ABA says banks caught short
The Australian Bankers' Association says the Federal Government is silencing debate on the newly-announced bank tax.
ABA chief executive Anna Bligh is demanding a full inquiry into the banking levy unveiled in this months Budget, which is intended to raise $6.2 billion over the next four years.
Ms Bligh said the Federal Government moved a Senate motion after the 2017 Budget was handed down which forces committees scrutinising bills to report back to the Senate by June 13.
Given that many of the measures are due to come into effect from the beginning of the new financial year, advocates say they do not have long enough to mount a strong response.
“It is unlikely the committee would be able to hold appropriate public consultations to consider the major bank levy legislation before their reporting date of 13 June 2017,” Ms Bligh wrote in a letter to the Senate Economics Committee.
‘The ABA considers that further consultation is crucial to ensure all stakeholders have a full understanding of the implications of this tax on the economy and financial system.
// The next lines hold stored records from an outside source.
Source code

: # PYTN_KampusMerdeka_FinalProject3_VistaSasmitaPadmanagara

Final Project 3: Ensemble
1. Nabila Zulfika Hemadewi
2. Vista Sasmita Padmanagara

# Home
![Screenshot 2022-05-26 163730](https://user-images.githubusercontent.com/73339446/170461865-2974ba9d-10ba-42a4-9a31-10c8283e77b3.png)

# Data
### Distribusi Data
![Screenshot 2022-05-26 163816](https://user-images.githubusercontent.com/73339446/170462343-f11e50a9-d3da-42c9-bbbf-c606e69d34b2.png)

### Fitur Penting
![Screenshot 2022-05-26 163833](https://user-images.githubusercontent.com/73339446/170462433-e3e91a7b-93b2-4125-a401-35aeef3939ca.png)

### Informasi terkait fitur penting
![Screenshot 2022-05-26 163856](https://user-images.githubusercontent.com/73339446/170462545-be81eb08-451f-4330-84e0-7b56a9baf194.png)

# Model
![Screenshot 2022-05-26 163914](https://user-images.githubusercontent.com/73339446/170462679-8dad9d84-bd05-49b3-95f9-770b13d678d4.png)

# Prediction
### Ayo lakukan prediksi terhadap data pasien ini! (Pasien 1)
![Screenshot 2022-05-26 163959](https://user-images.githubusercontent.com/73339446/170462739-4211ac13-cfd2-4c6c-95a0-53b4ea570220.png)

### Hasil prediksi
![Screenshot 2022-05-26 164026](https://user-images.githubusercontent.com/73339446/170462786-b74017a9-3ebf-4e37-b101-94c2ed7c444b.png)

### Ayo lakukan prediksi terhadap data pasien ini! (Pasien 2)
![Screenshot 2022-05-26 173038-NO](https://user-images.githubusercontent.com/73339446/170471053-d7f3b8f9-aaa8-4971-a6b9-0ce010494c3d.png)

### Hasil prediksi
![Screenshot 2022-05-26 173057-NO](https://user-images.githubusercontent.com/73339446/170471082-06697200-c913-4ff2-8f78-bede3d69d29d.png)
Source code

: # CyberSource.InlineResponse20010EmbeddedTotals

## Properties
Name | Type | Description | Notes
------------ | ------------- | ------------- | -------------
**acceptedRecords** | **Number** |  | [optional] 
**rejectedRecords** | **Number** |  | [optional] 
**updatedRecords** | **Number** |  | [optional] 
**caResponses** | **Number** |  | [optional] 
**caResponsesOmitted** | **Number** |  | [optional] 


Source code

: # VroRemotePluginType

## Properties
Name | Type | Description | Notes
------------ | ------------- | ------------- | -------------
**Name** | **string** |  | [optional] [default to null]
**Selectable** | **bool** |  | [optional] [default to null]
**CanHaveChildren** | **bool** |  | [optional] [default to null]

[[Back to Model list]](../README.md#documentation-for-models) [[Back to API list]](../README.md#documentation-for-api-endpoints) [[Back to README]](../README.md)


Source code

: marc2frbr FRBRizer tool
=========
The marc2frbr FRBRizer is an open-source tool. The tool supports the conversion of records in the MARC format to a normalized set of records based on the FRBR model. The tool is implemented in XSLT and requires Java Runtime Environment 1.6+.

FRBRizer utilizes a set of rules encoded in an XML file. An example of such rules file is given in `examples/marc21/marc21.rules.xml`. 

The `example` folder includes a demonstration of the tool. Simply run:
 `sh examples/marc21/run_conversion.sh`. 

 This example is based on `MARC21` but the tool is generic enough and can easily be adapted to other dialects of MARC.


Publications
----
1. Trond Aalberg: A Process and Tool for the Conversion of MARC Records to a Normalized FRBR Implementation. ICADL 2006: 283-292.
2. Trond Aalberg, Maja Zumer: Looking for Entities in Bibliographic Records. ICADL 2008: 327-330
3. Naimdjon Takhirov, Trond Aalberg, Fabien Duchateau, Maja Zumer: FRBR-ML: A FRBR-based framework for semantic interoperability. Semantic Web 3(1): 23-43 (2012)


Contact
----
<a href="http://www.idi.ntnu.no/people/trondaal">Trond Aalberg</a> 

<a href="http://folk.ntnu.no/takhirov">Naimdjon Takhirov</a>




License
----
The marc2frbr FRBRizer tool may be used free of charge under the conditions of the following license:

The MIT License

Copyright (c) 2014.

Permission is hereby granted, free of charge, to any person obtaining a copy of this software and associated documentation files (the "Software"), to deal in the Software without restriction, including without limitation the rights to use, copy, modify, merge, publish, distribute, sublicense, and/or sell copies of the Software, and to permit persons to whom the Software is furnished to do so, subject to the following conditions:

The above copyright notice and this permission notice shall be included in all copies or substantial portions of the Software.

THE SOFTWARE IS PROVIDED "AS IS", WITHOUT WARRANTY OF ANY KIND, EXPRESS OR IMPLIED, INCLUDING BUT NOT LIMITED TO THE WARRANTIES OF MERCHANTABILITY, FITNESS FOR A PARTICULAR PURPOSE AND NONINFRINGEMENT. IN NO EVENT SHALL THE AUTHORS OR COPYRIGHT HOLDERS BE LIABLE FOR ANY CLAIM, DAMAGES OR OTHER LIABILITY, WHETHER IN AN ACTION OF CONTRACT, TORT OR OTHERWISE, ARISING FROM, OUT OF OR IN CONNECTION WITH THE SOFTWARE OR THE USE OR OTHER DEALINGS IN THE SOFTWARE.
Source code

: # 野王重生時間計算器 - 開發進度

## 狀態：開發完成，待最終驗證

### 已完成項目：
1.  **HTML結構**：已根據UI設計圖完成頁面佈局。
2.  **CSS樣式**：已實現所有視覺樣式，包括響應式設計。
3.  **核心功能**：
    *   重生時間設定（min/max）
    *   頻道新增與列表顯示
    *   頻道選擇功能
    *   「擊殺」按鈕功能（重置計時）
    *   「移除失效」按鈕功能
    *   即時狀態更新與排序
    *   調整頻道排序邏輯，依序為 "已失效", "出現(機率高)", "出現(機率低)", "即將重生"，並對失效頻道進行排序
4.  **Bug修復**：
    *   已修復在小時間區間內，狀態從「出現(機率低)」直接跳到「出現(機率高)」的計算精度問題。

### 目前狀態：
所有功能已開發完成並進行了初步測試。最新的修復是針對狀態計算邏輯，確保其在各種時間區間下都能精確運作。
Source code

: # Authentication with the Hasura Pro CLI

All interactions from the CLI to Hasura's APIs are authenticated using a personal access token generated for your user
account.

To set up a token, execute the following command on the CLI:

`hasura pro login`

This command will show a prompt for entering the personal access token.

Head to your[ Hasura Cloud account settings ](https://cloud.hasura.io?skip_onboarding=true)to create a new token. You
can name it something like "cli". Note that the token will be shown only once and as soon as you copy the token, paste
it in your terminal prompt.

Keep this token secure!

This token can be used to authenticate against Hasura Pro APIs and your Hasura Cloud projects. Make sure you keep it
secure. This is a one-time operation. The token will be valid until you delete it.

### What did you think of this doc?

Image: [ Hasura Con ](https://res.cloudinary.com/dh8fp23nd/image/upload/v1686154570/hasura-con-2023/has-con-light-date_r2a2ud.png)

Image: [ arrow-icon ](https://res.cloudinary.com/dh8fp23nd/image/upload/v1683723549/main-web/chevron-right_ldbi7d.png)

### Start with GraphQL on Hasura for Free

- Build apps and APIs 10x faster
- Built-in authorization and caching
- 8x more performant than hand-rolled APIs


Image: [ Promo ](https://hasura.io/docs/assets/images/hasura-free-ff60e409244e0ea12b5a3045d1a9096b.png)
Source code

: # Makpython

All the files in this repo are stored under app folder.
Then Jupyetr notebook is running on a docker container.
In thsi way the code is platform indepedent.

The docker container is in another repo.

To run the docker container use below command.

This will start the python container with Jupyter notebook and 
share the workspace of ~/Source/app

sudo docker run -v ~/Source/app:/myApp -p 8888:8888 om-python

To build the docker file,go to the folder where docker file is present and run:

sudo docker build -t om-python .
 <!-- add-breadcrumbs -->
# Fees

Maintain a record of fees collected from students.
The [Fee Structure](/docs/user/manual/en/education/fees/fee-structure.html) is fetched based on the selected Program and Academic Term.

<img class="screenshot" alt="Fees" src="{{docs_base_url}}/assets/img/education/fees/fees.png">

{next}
“We are concerned this motion impacts the Senate's ability to vote on major revenue legislation given there has been no independent scrutiny or guidance.”
The bank levy on Australia's largest five banks — Westpac, Commonwealth, ANZ, NAB and Macquarie – is designed to raise over $6 billion, but four of the five banks have told the share market they expect the tax will only cost them $965 million.
The banks argue that they are being unfairly targeted to prop up the struggling budget bottom line.
They say they will have no choice but to pass the cost of the tax on to customers.
NAB chairman Ken Henry has called for a full Senate inquiry.
The Federal Government says it is confident that the banks can handle the new levy.